Content starts
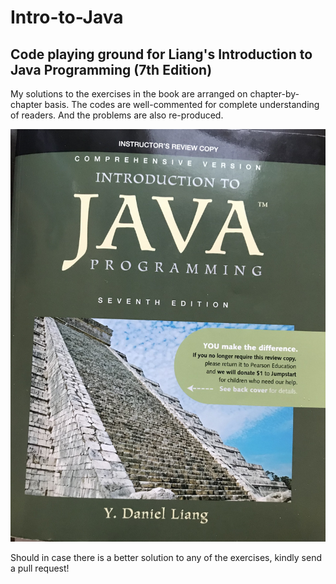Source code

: # Intro-to-Java

## Code playing ground for Liang's Introduction to Java Programming (7th Edition)

My solutions to the exercises in the book are arranged on chapter-by-chapter basis. The codes are well-commented for complete understanding of readers.
And the problems are also re-produced.

![](images/bookcover.jpg)


Should in case there is a better solution to any of the exercises, kindly send a pull request!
Content ends
*Work request*:
Output the lines from the one holding "My solutions to" to the last line of the material, inclusive, exactly as they appear. Add no others.

*Task output*:
My solutions to the exercises in the book are arranged on chapter-by-chapter basis. The codes are well-commented for complete understanding of readers.
And the problems are also re-produced.

![](images/bookcover.jpg)


Should in case there is a better solution to any of the exercises, kindly send a pull request!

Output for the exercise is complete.